── Provided data

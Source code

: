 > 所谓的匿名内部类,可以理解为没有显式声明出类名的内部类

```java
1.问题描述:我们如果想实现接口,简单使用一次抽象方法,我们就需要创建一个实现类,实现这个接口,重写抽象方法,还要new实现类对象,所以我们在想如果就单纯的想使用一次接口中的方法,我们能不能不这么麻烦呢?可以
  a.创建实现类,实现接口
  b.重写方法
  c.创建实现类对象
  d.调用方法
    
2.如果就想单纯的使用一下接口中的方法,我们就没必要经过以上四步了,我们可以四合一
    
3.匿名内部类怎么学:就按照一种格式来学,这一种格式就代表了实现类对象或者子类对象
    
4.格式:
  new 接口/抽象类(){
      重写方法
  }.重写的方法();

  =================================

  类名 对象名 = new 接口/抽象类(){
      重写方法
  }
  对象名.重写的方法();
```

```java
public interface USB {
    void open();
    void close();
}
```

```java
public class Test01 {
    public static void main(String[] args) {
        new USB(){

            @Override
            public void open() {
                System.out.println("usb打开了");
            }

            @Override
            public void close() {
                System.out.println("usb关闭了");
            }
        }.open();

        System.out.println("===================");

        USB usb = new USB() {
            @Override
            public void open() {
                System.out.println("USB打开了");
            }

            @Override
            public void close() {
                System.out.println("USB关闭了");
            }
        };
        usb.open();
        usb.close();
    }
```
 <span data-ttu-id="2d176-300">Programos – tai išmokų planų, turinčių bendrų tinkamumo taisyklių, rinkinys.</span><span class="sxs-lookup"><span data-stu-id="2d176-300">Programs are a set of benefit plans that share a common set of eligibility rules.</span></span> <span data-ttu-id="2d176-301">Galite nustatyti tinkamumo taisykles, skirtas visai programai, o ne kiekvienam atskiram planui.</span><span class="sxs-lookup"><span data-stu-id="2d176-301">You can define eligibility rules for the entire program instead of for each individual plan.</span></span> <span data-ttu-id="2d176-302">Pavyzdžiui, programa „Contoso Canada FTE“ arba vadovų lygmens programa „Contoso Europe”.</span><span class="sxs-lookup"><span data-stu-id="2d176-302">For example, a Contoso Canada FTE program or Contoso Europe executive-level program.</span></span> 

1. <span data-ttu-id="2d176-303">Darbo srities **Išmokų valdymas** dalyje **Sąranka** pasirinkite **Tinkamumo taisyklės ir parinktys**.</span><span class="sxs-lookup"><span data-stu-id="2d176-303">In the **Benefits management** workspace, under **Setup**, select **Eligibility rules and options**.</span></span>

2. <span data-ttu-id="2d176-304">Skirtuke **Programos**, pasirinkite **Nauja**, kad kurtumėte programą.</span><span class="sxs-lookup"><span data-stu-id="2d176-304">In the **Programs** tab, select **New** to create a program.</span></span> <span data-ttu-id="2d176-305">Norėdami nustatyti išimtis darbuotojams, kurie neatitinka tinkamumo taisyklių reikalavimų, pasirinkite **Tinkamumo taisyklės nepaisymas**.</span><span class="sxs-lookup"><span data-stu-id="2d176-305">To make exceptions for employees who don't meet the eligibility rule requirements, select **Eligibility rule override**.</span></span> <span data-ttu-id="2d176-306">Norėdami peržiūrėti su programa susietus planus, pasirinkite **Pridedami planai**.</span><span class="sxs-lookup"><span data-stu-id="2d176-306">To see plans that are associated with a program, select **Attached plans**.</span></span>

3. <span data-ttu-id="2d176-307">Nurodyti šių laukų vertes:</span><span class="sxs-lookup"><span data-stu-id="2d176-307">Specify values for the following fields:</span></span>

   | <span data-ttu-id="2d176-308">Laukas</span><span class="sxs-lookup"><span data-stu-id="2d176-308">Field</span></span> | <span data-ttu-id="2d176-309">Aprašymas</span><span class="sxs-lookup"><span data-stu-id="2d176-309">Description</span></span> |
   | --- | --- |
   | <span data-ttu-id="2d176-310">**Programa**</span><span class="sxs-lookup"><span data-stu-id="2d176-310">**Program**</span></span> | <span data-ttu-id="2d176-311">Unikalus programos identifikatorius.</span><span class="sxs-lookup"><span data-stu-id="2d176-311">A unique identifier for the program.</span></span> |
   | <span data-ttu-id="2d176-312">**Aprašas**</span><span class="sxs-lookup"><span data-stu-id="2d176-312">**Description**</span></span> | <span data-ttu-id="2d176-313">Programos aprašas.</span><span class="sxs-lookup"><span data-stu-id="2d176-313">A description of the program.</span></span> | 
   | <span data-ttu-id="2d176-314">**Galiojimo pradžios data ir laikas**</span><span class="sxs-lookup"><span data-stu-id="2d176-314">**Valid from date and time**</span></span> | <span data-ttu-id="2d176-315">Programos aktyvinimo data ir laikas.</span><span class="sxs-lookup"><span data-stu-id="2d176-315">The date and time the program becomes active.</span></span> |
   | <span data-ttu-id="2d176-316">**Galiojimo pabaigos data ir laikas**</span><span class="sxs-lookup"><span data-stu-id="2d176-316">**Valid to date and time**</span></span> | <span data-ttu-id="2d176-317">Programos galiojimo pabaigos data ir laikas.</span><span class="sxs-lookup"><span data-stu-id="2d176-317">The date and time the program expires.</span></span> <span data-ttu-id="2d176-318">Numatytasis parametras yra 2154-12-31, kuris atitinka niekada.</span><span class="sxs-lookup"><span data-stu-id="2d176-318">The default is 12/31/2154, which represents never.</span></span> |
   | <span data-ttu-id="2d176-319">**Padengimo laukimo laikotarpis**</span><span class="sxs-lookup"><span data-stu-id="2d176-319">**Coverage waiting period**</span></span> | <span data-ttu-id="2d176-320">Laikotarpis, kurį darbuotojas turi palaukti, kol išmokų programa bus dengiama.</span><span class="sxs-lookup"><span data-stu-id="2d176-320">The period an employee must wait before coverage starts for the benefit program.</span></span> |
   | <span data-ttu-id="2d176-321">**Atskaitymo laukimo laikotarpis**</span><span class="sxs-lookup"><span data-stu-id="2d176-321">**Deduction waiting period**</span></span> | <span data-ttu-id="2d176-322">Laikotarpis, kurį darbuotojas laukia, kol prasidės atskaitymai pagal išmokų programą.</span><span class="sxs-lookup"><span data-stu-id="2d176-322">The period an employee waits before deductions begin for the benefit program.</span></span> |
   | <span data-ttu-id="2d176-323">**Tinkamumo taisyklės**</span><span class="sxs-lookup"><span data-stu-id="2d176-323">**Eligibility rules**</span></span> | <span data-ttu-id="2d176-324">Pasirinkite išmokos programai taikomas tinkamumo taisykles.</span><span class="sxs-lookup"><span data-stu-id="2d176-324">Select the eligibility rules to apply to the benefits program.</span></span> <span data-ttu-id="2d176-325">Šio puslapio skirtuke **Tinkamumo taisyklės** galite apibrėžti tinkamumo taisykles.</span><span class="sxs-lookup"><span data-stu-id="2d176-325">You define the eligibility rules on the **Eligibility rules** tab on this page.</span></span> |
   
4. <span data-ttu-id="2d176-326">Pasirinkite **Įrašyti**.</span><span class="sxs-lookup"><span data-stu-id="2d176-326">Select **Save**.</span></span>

────

Action item. The output should be a character-exact copy of all entries.

Written response.
Source code

: > 所谓的匿名内部类,可以理解为没有显式声明出类名的内部类

```java
1.问题描述:我们如果想实现接口,简单使用一次抽象方法,我们就需要创建一个实现类,实现这个接口,重写抽象方法,还要new实现类对象,所以我们在想如果就单纯的想使用一次接口中的方法,我们能不能不这么麻烦呢?可以
  a.创建实现类,实现接口
  b.重写方法
  c.创建实现类对象
  d.调用方法
    
2.如果就想单纯的使用一下接口中的方法,我们就没必要经过以上四步了,我们可以四合一
    
3.匿名内部类怎么学:就按照一种格式来学,这一种格式就代表了实现类对象或者子类对象
    
4.格式:
  new 接口/抽象类(){
      重写方法
  }.重写的方法();

  =================================

  类名 对象名 = new 接口/抽象类(){
      重写方法
  }
  对象名.重写的方法();
```

```java
public interface USB {
    void open();
    void close();
}
```

```java
public class Test01 {
    public static void main(String[] args) {
        new USB(){

            @Override
            public void open() {
                System.out.println("usb打开了");
            }

            @Override
            public void close() {
                System.out.println("usb关闭了");
            }
        }.open();

        System.out.println("===================");

        USB usb = new USB() {
            @Override
            public void open() {
                System.out.println("USB打开了");
            }

            @Override
            public void close() {
                System.out.println("USB关闭了");
            }
        };
        usb.open();
        usb.close();
    }
```
 <span data-ttu-id="2d176-300">Programos – tai išmokų planų, turinčių bendrų tinkamumo taisyklių, rinkinys.</span><span class="sxs-lookup"><span data-stu-id="2d176-300">Programs are a set of benefit plans that share a common set of eligibility rules.</span></span> <span data-ttu-id="2d176-301">Galite nustatyti tinkamumo taisykles, skirtas visai programai, o ne kiekvienam atskiram planui.</span><span class="sxs-lookup"><span data-stu-id="2d176-301">You can define eligibility rules for the entire program instead of for each individual plan.</span></span> <span data-ttu-id="2d176-302">Pavyzdžiui, programa „Contoso Canada FTE“ arba vadovų lygmens programa „Contoso Europe”.</span><span class="sxs-lookup"><span data-stu-id="2d176-302">For example, a Contoso Canada FTE program or Contoso Europe executive-level program.</span></span> 

1. <span data-ttu-id="2d176-303">Darbo srities **Išmokų valdymas** dalyje **Sąranka** pasirinkite **Tinkamumo taisyklės ir parinktys**.</span><span class="sxs-lookup"><span data-stu-id="2d176-303">In the **Benefits management** workspace, under **Setup**, select **Eligibility rules and options**.</span></span>

2. <span data-ttu-id="2d176-304">Skirtuke **Programos**, pasirinkite **Nauja**, kad kurtumėte programą.</span><span class="sxs-lookup"><span data-stu-id="2d176-304">In the **Programs** tab, select **New** to create a program.</span></span> <span data-ttu-id="2d176-305">Norėdami nustatyti išimtis darbuotojams, kurie neatitinka tinkamumo taisyklių reikalavimų, pasirinkite **Tinkamumo taisyklės nepaisymas**.</span><span class="sxs-lookup"><span data-stu-id="2d176-305">To make exceptions for employees who don't meet the eligibility rule requirements, select **Eligibility rule override**.</span></span> <span data-ttu-id="2d176-306">Norėdami peržiūrėti su programa susietus planus, pasirinkite **Pridedami planai**.</span><span class="sxs-lookup"><span data-stu-id="2d176-306">To see plans that are associated with a program, select **Attached plans**.</span></span>

3. <span data-ttu-id="2d176-307">Nurodyti šių laukų vertes:</span><span class="sxs-lookup"><span data-stu-id="2d176-307">Specify values for the following fields:</span></span>

   | <span data-ttu-id="2d176-308">Laukas</span><span class="sxs-lookup"><span data-stu-id="2d176-308">Field</span></span> | <span data-ttu-id="2d176-309">Aprašymas</span><span class="sxs-lookup"><span data-stu-id="2d176-309">Description</span></span> |
   | --- | --- |
   | <span data-ttu-id="2d176-310">**Programa**</span><span class="sxs-lookup"><span data-stu-id="2d176-310">**Program**</span></span> | <span data-ttu-id="2d176-311">Unikalus programos identifikatorius.</span><span class="sxs-lookup"><span data-stu-id="2d176-311">A unique identifier for the program.</span></span> |
   | <span data-ttu-id="2d176-312">**Aprašas**</span><span class="sxs-lookup"><span data-stu-id="2d176-312">**Description**</span></span> | <span data-ttu-id="2d176-313">Programos aprašas.</span><span class="sxs-lookup"><span data-stu-id="2d176-313">A description of the program.</span></span> | 
   | <span data-ttu-id="2d176-314">**Galiojimo pradžios data ir laikas**</span><span class="sxs-lookup"><span data-stu-id="2d176-314">**Valid from date and time**</span></span> | <span data-ttu-id="2d176-315">Programos aktyvinimo data ir laikas.</span><span class="sxs-lookup"><span data-stu-id="2d176-315">The date and time the program becomes active.</span></span> |
   | <span data-ttu-id="2d176-316">**Galiojimo pabaigos data ir laikas**</span><span class="sxs-lookup"><span data-stu-id="2d176-316">**Valid to date and time**</span></span> | <span data-ttu-id="2d176-317">Programos galiojimo pabaigos data ir laikas.</span><span class="sxs-lookup"><span data-stu-id="2d176-317">The date and time the program expires.</span></span> <span data-ttu-id="2d176-318">Numatytasis parametras yra 2154-12-31, kuris atitinka niekada.</span><span class="sxs-lookup"><span data-stu-id="2d176-318">The default is 12/31/2154, which represents never.</span></span> |
   | <span data-ttu-id="2d176-319">**Padengimo laukimo laikotarpis**</span><span class="sxs-lookup"><span data-stu-id="2d176-319">**Coverage waiting period**</span></span> | <span data-ttu-id="2d176-320">Laikotarpis, kurį darbuotojas turi palaukti, kol išmokų programa bus dengiama.</span><span class="sxs-lookup"><span data-stu-id="2d176-320">The period an employee must wait before coverage starts for the benefit program.</span></span> |
   | <span data-ttu-id="2d176-321">**Atskaitymo laukimo laikotarpis**</span><span class="sxs-lookup"><span data-stu-id="2d176-321">**Deduction waiting period**</span></span> | <span data-ttu-id="2d176-322">Laikotarpis, kurį darbuotojas laukia, kol prasidės atskaitymai pagal išmokų programą.</span><span class="sxs-lookup"><span data-stu-id="2d176-322">The period an employee waits before deductions begin for the benefit program.</span></span> |
   | <span data-ttu-id="2d176-323">**Tinkamumo taisyklės**</span><span class="sxs-lookup"><span data-stu-id="2d176-323">**Eligibility rules**</span></span> | <span data-ttu-id="2d176-324">Pasirinkite išmokos programai taikomas tinkamumo taisykles.</span><span class="sxs-lookup"><span data-stu-id="2d176-324">Select the eligibility rules to apply to the benefits program.</span></span> <span data-ttu-id="2d176-325">Šio puslapio skirtuke **Tinkamumo taisyklės** galite apibrėžti tinkamumo taisykles.</span><span class="sxs-lookup"><span data-stu-id="2d176-325">You define the eligibility rules on the **Eligibility rules** tab on this page.</span></span> |
   
4. <span data-ttu-id="2d176-326">Pasirinkite **Įrašyti**.</span><span class="sxs-lookup"><span data-stu-id="2d176-326">Select **Save**.</span></span>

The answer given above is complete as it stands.